If you haven’t cooked rabbit, I recommend you give it a try. The flavor is more delicate than you might expect. This recipe is simple to prepare and cooks quickly on the grill. The whole meal (with roasted carrots and radishes) takes just an hour to prepare.

By Russ Faulk, Kalamazoo Outdoor Gourmet
Serves 2-4
Image of Roasted Rabbit with Shallot Rosemary Crust

  • 1/4 cup finely chopped fresh shallot (about 1/2 of a large shallot)
  • 3 tablespoons extra virgin olive oil
  • 2 tablespoons finely chopped fresh rosemary leaves
  • Finely grated zest from 2 Meyer lemons (reserve the lemons for the roasted carrots and radishes)
  • 1 whole rabbit, head and feet removed, about 2.75 pounds
  • Fine sea salt
  • Freshly-cracked black pepper

Combine the shallot, olive oil, rosemary and lemon zest in a small bowl. Reserve as the flavors combine.

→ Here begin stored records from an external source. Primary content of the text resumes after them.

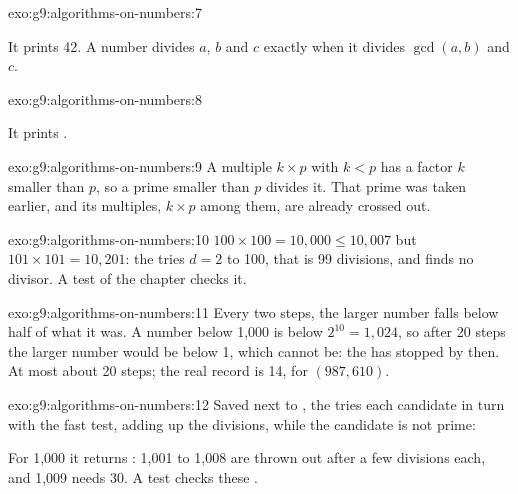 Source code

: \begin{solution}{exo:g9:algorithms-on-numbers:7}
\label{lst:g9:algorithms-on-numbers:sol-gcd3}

It prints 42. A number divides $a$, $b$ and $c$ exactly when it divides
$\gcd(a, b)$ and $c$.
\end{solution}

\begin{solution}{exo:g9:algorithms-on-numbers:8}
\label{lst:g9:algorithms-on-numbers:sol-twins}

It prints .
\end{solution}

\begin{solution}{exo:g9:algorithms-on-numbers:9}
A multiple $k \times p$ with $k < p$ has a factor $k$ smaller than $p$, so a
prime smaller than $p$ divides it. That prime was taken earlier, and its
multiples, $k \times p$ among them, are already crossed out.
\end{solution}

\begin{solution}{exo:g9:algorithms-on-numbers:10}
$100 \times 100 = 10{,}000 \le 10{,}007$ but $101 \times 101 = 10{,}201$: the 
tries $d = 2$ to 100, that is 99 divisions, and finds no divisor. A test of the
chapter checks it.
\end{solution}

\begin{solution}{exo:g9:algorithms-on-numbers:11}
Every two steps, the larger number falls below half of what it was. A number
below 1,000 is below $2^{10} = 1{,}024$, so after 20 steps the larger number
would be below 1, which cannot be: the  has stopped by then. At most
about 20 steps; the real record is 14, for $(987, 610)$.
\end{solution}

\begin{solution}{exo:g9:algorithms-on-numbers:12}
Saved next to , the  tries each candidate in turn
with the fast test, adding up the divisions, while the candidate is not prime:

\label{lst:g9:algorithms-on-numbers:sol-next}

For 1,000 it returns : 1,001 to 1,008 are thrown out after a
few divisions each, and 1,009 needs 30. A test checks these .
\end{solution}

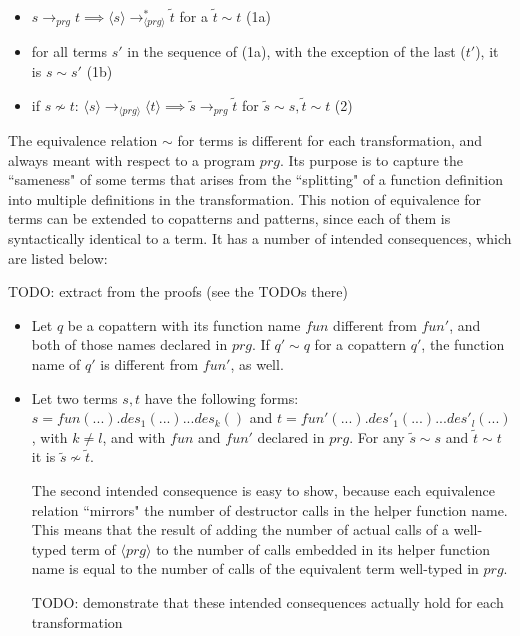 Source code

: \documentclass[11pt]{article} %
\begin{document}
\begin{itemize}
\item $s \longrightarrow_{prg} t \implies \langle s \rangle  \longrightarrow^*_{\langle prg \rangle} \tilde{t}$ for a $\tilde{t} \sim t$ (1a)

\item for all terms $s'$ in the sequence of (1a), with the exception of the last ($t'$), it is $s \sim s'$ (1b)

\item if $s \not\sim t$: $\langle s \rangle \longrightarrow_{\langle prg \rangle} \langle t \rangle \implies \tilde{s} \longrightarrow_{prg} \tilde{t}$ for $\tilde{s} \sim s, \tilde{t} \sim t$ (2)

\end{itemize}

The equivalence relation $\sim$ for terms is different for each transformation, and always meant with respect to a program $prg$. Its purpose is to capture the ``sameness" of some terms that arises from the ``splitting" of a function definition into multiple definitions in the transformation. This notion of equivalence for terms can be extended to copatterns and patterns, since each of them is syntactically identical to a term. It has a number of intended consequences, which are listed below:

TODO: extract from the proofs (see the TODOs there)

\begin{itemize}

\item Let $q$ be a copattern with its function name $fun$ different from $fun'$, and both of those names declared in $prg$. If $q' \sim q$ for a copattern $q'$, the function name of $q'$ is different from $fun'$, as well.

\item Let two terms $s,t$ have the following forms: $s = fun(...).des_1(...)...des_k()$ and $t = fun'(...).des'_1(...)...des'_l(...)$, with $k \neq l$, and with $fun$ and $fun'$ declared in $prg$. For any $\widetilde{s} \sim s$ and $\widetilde{t} \sim t$ it is $\widetilde{s} \not\sim \widetilde{t}$.

The second intended consequence is easy to show, because each equivalence relation ``mirrors" the number of destructor calls in the helper function name. This means that the result of adding the number of actual calls of a well-typed term of $\langle prg \rangle$ to the number of calls embedded in its helper function name is equal to the number of calls of the equivalent term well-typed in $prg$.

TODO: demonstrate that these intended consequences actually hold for each transformation

\end{itemize}
\end{document}
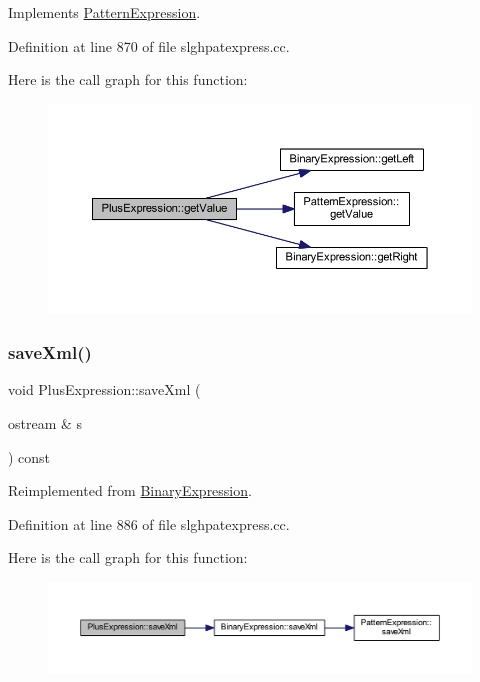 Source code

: Implements \mbox{\hyperlink{class_pattern_expression_a8332c6ea4c5a7e9dfc690df2a6458bb8}{Pattern\+Expression}}.



Definition at line 870 of file slghpatexpress.\+cc.

Here is the call graph for this function\+:
\nopagebreak
\begin{figure}[H]
\begin{center}
\leavevmode
\includegraphics[width=350pt]{class_plus_expression_af0089a678032ff29d411865ede9fd94e_cgraph}
\end{center}
\end{figure}
\mbox{\label{class_plus_expression_ab5da68f4bb5bed8e1eb0244f86bf8c23}} 
\subsubsection{\texorpdfstring{saveXml()}{saveXml()}}
{\footnotesize\ttfamily void Plus\+Expression\+::save\+Xml (\begin{DoxyParamCaption}\item[{ostream \&}]{s }\end{DoxyParamCaption}) const\hspace{0.3cm}{\ttfamily [virtual]}}



Reimplemented from \mbox{\hyperlink{class_binary_expression_a4b9e768a619b713d6c1ff35a618d98ec}{Binary\+Expression}}.



Definition at line 886 of file slghpatexpress.\+cc.

Here is the call graph for this function\+:
\nopagebreak
\begin{figure}[H]
\begin{center}
\leavevmode
\includegraphics[width=350pt]{class_plus_expression_ab5da68f4bb5bed8e1eb0244f86bf8c23_cgraph}
\end{center}
\end{figure}


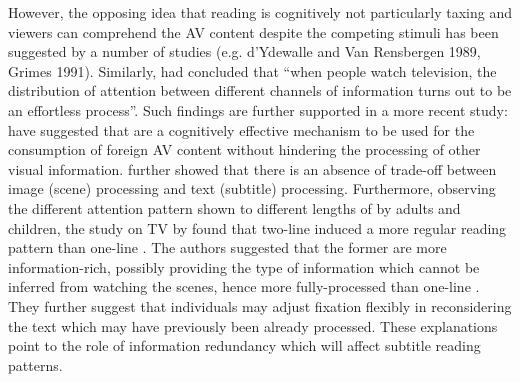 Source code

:\documentclass[output=paper]{langsci/langscibook}
\begin{document}
However, the opposing idea that reading  is cognitively not particularly taxing and viewers can comprehend the AV content despite the competing stimuli has been suggested by a number of  studies (e.g. d'Ydewalle and Van Rensbergen 1989, Grimes 1991). Similarly, \citet[425]{dydewalle1992} had concluded that ``when people watch television, the distribution of attention between different channels of information turns out to be an effortless process''. Such findings are further supported in a more recent study: \citet{perego2010} have suggested that  are a cognitively effective mechanism to be used for the consumption of foreign AV content without hindering the processing of other visual information. \citet{perego2010} further showed that there is an absence of trade-off between image (scene) processing and text (subtitle) processing. Furthermore, observing the different attention pattern shown to different lengths of  by adults and children, the study on TV  by \citet{Bruycker2007} found that two-line  induced a more regular reading pattern than one-line . The authors suggested that the former are more information-rich, possibly providing the type of information which cannot be inferred from watching the scenes, hence more fully-processed than one-line . They further suggest that individuals may adjust fixation flexibly in reconsidering the text which may have previously been already processed.  These explanations point to the role of information redundancy which will affect subtitle reading patterns.
\end{document}
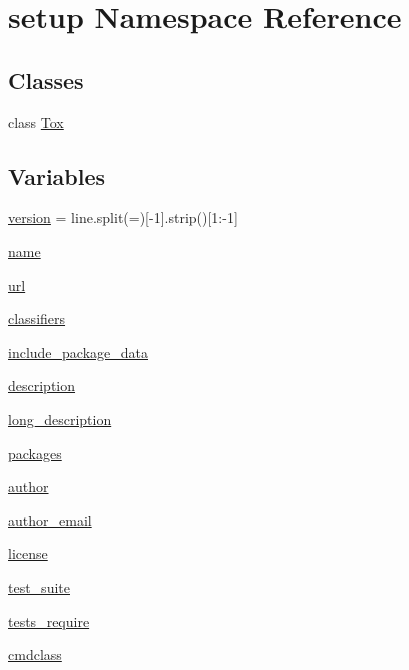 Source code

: \hypertarget{namespacesetup}{}\section{setup Namespace Reference}
\label{namespacesetup}
\subsection*{Classes}
\begin{DoxyCompactItemize}
\item 
class \hyperlink{classsetup_1_1_tox}{Tox}
\end{DoxyCompactItemize}
\subsection*{Variables}
\begin{DoxyCompactItemize}
\item 
\hyperlink{namespacesetup_a2aa722b36a933088812b50ea79b97a5c}{version} = line.\+split(\textquotesingle{}=\textquotesingle{})\mbox{[}-\/1\mbox{]}.strip()\mbox{[}1\+:-\/1\mbox{]}
\item 
\hyperlink{namespacesetup_ab3a7a0638d76a01367c5bc3cc699447f}{name}
\item 
\hyperlink{namespacesetup_afc13124aa5c0124e84e1d965e3f4b0fb}{url}
\item 
\hyperlink{namespacesetup_abe96a9c38c1c61f9f0fdb002c482f785}{classifiers}
\item 
\hyperlink{namespacesetup_a35139105b25ef46629d31888bad595d8}{include\+\_\+package\+\_\+data}
\item 
\hyperlink{namespacesetup_aedf461ec52a946bda975938ba0b93ec0}{description}
\item 
\hyperlink{namespacesetup_a4cda9dbfb952875376a0749fe08a5bde}{long\+\_\+description}
\item 
\hyperlink{namespacesetup_aff2375a361fd5865c77bd9aa093be747}{packages}
\item 
\hyperlink{namespacesetup_a3a57a4772d418a06835249cbade0d86a}{author}
\item 
\hyperlink{namespacesetup_a5b08034343aa2be607722a8b315f3625}{author\+\_\+email}
\item 
\hyperlink{namespacesetup_a8ed6f50a28bd6a8794f8e1153baa6de9}{license}
\item 
\hyperlink{namespacesetup_afd7a7f31bfa5027bfe335aedfcc1b70e}{test\+\_\+suite}
\item 
\hyperlink{namespacesetup_a6369bb060267ccf90b93519796e7cc2c}{tests\+\_\+require}
\item 
\hyperlink{namespacesetup_aa128e9ba397a7b5b03bb964c4d14268d}{cmdclass}
\end{DoxyCompactItemize}



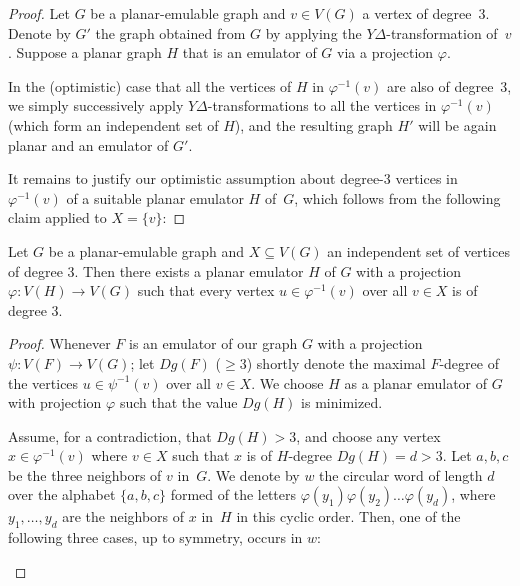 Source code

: \documentclass[envcountsect,envcountsame]{llncs}
\renewenvironment{accumulate}{}{}
\begin{document}
\begin{accumulate}
\begin{proof}
Let $G$ be a planar-emulable graph and $v\in V(G)$ a vertex of degree~$3$.
Denote by $G'$ the graph obtained from $G$ by applying the
$Y\!\Delta$-transformation of~$v$.
Suppose a planar graph $H$ that is an emulator of $G$ via a projection $\varphi$.

In the (optimistic) case that all the vertices of $H$ in $\varphi^{-1}(v)$
are also of degree~$3$,
we simply successively apply $Y\!\Delta$-transformations to all the vertices in
$\varphi^{-1}(v)$ (which form an independent set of $H$),
and the resulting graph $H'$ will be again planar and an emulator of $G'$.

It remains to justify our optimistic assumption about degree-$3$ vertices in
$\varphi^{-1}(v)$ of a suitable planar emulator $H$ of~$G$, which
follows from the following claim applied to $X=\{v\}$:
\end{proof}

\begin{lemma}\label{lem:cubic_vert}
Let $G$ be a planar-emulable graph
and $X \subseteq V(G)$ an independent set of vertices of degree 3. 
Then there exists a planar emulator $H$ of $G$ with a projection 
$\varphi : V(H) \rightarrow V(G)$ such that every vertex 
$u \in \varphi^{-1}(v)$ over all $v \in X$ is of degree 3. 
\end{lemma}

\begin{proof}
Whenever $F$ is an emulator of our graph $G$ with a projection $\psi: V(F)\rightarrow V(G)$;
let $Dg(F)$ ($\geq3$) shortly denote the maximal $F$-degree of the vertices 
$u \in {\psi}^{-1}(v)$ over all $v \in X$. 
We choose $H$ as a planar emulator of $G$ with projection $\varphi$ such
that the value $Dg(H)$ is minimized.

Assume, for a contradiction, that $Dg(H)>3$, and choose any vertex
$x \in \varphi^{-1}(v)$ where $v \in X$ such that $x$ is of $H$-degree $Dg(H)=d>3$.
Let $a,b,c$ be the three neighbors of $v$ in~$G$.
We denote by $w$ the circular word of length $d$ over the alphabet
$\{a,b,c\}$ formed of the letters
$\varphi(y_1)\varphi(y_2)\dots\varphi(y_d)$, where $y_1,\dots,y_d$ are the
neighbors of $x$ in~$H$ in this cyclic order.
Then, one of the following three cases, up to symmetry, occurs in $w$:

\begin{figure}[t]
  \centering
  \def \svgwidth{\columnwidth}
  


\end{figure}
\end{proof}
\end{accumulate}
\end{document}
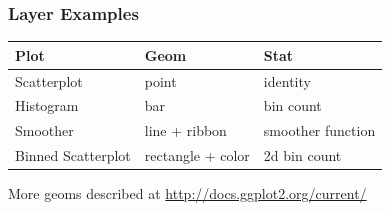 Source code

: \documentclass{beamer}\usepackage[]{graphicx}\usepackage[]{color}
\begin{document}

\begin{frame}
\frametitle{Layer Examples}

\begin{table}[ht]
\centering
\begin{tabular}{|l|ll|}
  \hline
Plot & Geom & Stat \\ 
  \hline
Scatterplot  & point  &  identity \\
Histogram  & bar  & bin count \\
Smoother  & line + ribbon & smoother function \\
Binned Scatterplot  & rectangle + color & 2d bin count \\
   \hline
\end{tabular}
\end{table}
    
More geoms described at \url{http://docs.ggplot2.org/current/}
\end{frame}

\end{document}
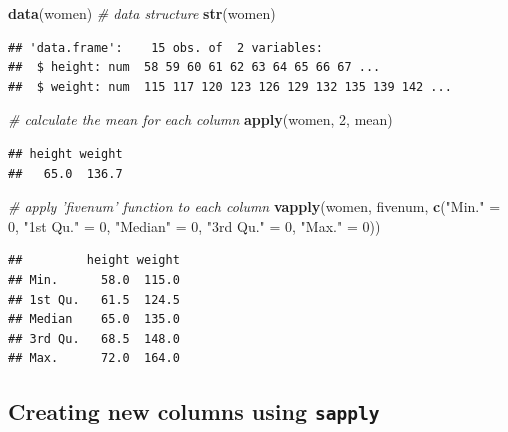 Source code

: \documentclass[]{book}
\makeatletter
\newenvironment{Shaded}{\begin{snugshade}}{\end{snugshade}}
\newcommand{\KeywordTok}[1]{\textcolor[rgb]{0.13,0.29,0.53}{\textbf{#1}}}
\newcommand{\DecValTok}[1]{\textcolor[rgb]{0.00,0.00,0.81}{#1}}
\newcommand{\StringTok}[1]{\textcolor[rgb]{0.31,0.60,0.02}{#1}}
\newcommand{\CommentTok}[1]{\textcolor[rgb]{0.56,0.35,0.01}{\textit{#1}}}
\newcommand{\NormalTok}[1]{#1}
\newenvironment{kframe}{%
\medskip{}
\setlength{\fboxsep}{.8em}
 \def\at@end@of@kframe{}%
 \ifinner\ifhmode%
  \def\at@end@of@kframe{\end{minipage}}%
  \begin{minipage}{\columnwidth}%
 \fi\fi%
 \def\FrameCommand##1{\hskip\@totalleftmargin \hskip-\fboxsep
 \colorbox{shadecolor}{##1}\hskip-\fboxsep
     \hskip-\linewidth \hskip-\@totalleftmargin \hskip\columnwidth}%
 \MakeFramed {\advance\hsize-\width
   \@totalleftmargin\z@ \linewidth\hsize
   \@setminipage}}%
 {\par\unskip\endMakeFramed%
 \at@end@of@kframe}
\renewenvironment{Shaded}{\begin{kframe}}{\end{kframe}}
\theoremstyle{definition}
\theoremstyle{definition}
\theoremstyle{definition}
\theoremstyle{remark}
\makeatother
\begin{document}
\begin{Shaded}
\begin{Highlighting}[]
\KeywordTok{data}\NormalTok{(women)}
\CommentTok{# data structure}
\KeywordTok{str}\NormalTok{(women)}
\end{Highlighting}
\end{Shaded}

\begin{verbatim}
## 'data.frame':    15 obs. of  2 variables:
##  $ height: num  58 59 60 61 62 63 64 65 66 67 ...
##  $ weight: num  115 117 120 123 126 129 132 135 139 142 ...
\end{verbatim}

\begin{Shaded}
\begin{Highlighting}[]
\CommentTok{# calculate the mean for each column}
\KeywordTok{apply}\NormalTok{(women, }\DecValTok{2}\NormalTok{, mean)}
\end{Highlighting}
\end{Shaded}

\begin{verbatim}
## height weight 
##   65.0  136.7
\end{verbatim}

\begin{Shaded}
\begin{Highlighting}[]
\CommentTok{# apply 'fivenum' function to each column}
\KeywordTok{vapply}\NormalTok{(women, fivenum, }\KeywordTok{c}\NormalTok{(}\StringTok{"Min."}\NormalTok{ =}\StringTok{ }\DecValTok{0}\NormalTok{, }\StringTok{"1st Qu."}\NormalTok{ =}\StringTok{ }\DecValTok{0}\NormalTok{, }\StringTok{"Median"}\NormalTok{ =}\StringTok{ }\DecValTok{0}\NormalTok{, }
                         \StringTok{"3rd Qu."}\NormalTok{ =}\StringTok{ }\DecValTok{0}\NormalTok{, }\StringTok{"Max."}\NormalTok{ =}\StringTok{ }\DecValTok{0}\NormalTok{))}
\end{Highlighting}
\end{Shaded}

\begin{verbatim}
##         height weight
## Min.      58.0  115.0
## 1st Qu.   61.5  124.5
## Median    65.0  135.0
## 3rd Qu.   68.5  148.0
## Max.      72.0  164.0
\end{verbatim}

\subsection{\texorpdfstring{Creating new columns using
\texttt{sapply}}{Creating new columns using sapply}}\label{creating-new-columns-using-sapply}
\end{document}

Break down the rabbit into six pieces; the four legs and the two loins with belly meat. Most recipes call for a rabbit to be cut into eight pieces, but I prefer six for this size rabbit. For six pieces, proceed as follows:

  1. Find the shoulder blade above/behind one of the front legs. Push it forward and away from the rib cage, and slice behind it with a boning knife. Keep slicing through to remove the leg with as much of the shoulder meat as possible. You may encounter a tendon that needs to be cut, but you should not have to cut through bone. Repeat to remove the other front leg.
  2. Lay the rabbit on its back and spread the hind legs. Press down on both thighs to flatten them against the cutting board and open up the hip joint. Slice from the front of the thigh where it joins the body down through the joint to separate the thigh from the tail bone. Repeat to remove the other hind leg.
  3. Find the second rib from the tail. Use sharp poultry shears to cut between the second and third pairs of ribs and the spine. You can save the front rib section and spine to use for stock, or discard it.
  4. Use sharp poultry shears to cut out the spine on the remaining section of rabbit. Start at the front and cut as close along the side of the spine as possible until you reach the pelvis. Cut around the pelvis. Repeat on the other side to remove the spine and the pelvis. Use these for stock or discard. When removing the spine, take care to preserve as much of the loin meat as possible on each side.
  5. Use a boning knife or paring knife to remove the remaining pair of ribs, and use needle nosed pliers to remove the small bones from the spine that are along the edges of the loins. The two loins and attached belly meat should be entirely deboned. Wrap the belly meat around each loin for even cooking.

Season liberally on all sides with salt and pepper. Spoon on the shallot mixture and pat onto the meat with your fingers. Let rest while you start the grill.

Prepare the grill for roasting with an indirect fire at 500°F.

Place the rear legs on the hottest part of the indirect zone (typically toward the rear of the grill and closest to the fire) with the meatiest part toward the fire. Place the front legs in a cooler area of the indirect zone, again with the meatiest portion toward the fire. (Note. If you are also roasting the carrots and radishes from this issue, place them in the indirect zone at this time as well.) Close the hood of the grill and set a timer for 20 minutes. After 4 minutes, add the two loin pieces to the indirect zone. Close the hood and continue roasting. After an additional 4 minutes, turn all six pieces of meat over. Close the hood and continue roasting for the remainder of the 20 minutes.

Check each piece for doneness and for an appealing amount of browning. Rabbit should be cooked to an internal temperature of 160°F. Any pieces that could use a little more cooking or additional browning can be finished on the direct grilling zone.